◆ EXERCISE PROMPT:
From the entries below, list each line with "Thesis".
(RECORDS FOR PROCESSING)
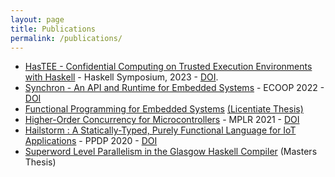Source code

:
 ```yaml
---
layout: page
title: Publications
permalink: /publications/
---
```


- [HasTEE - Confidential Computing on Trusted Execution Environments with Haskell](https://abhiroop.github.io/pubs/hastee) - Haskell Symposium, 2023 - [DOI](https://doi.org/10.1145/3609026.3609731).
- [Synchron - An API and Runtime for Embedded Systems](https://abhiroop.github.io/pubs/synchron) - ECOOP 2022 - [DOI](https://drops.dagstuhl.de/opus/volltexte/2022/16245/)
- [Functional Programming for Embedded Systems](https://abhiroop.github.io/lic/) [(Licentiate Thesis)](https://research.chalmers.se/en/publication/529325)
- [Higher-Order Concurrency for Microcontrollers](https://abhiroop.github.io/pubs/sensevm_mplr) - MPLR 2021 - [DOI](https://dl.acm.org/doi/10.1145/3475738.3480716)
- [Hailstorm : A Statically-Typed, Purely Functional Language for IoT Applications](https://abhiroop.github.io/pubs/hailstorm/) - PPDP 2020 - [DOI](https://dl.acm.org/doi/10.1145/3414080.3414092)
- [Superword Level Parallelism in the Glasgow Haskell Compiler](https://abhiroop.github.io/pubs/haskellvector) (Masters Thesis)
(End RECORDS FOR PROCESSING)
◆ WRITTEN ANSWER:
- [Functional Programming for Embedded Systems](https://abhiroop.github.io/lic/) [(Licentiate Thesis)](https://research.chalmers.se/en/publication/529325)
- [Superword Level Parallelism in the Glasgow Haskell Compiler](https://abhiroop.github.io/pubs/haskellvector) (Masters Thesis)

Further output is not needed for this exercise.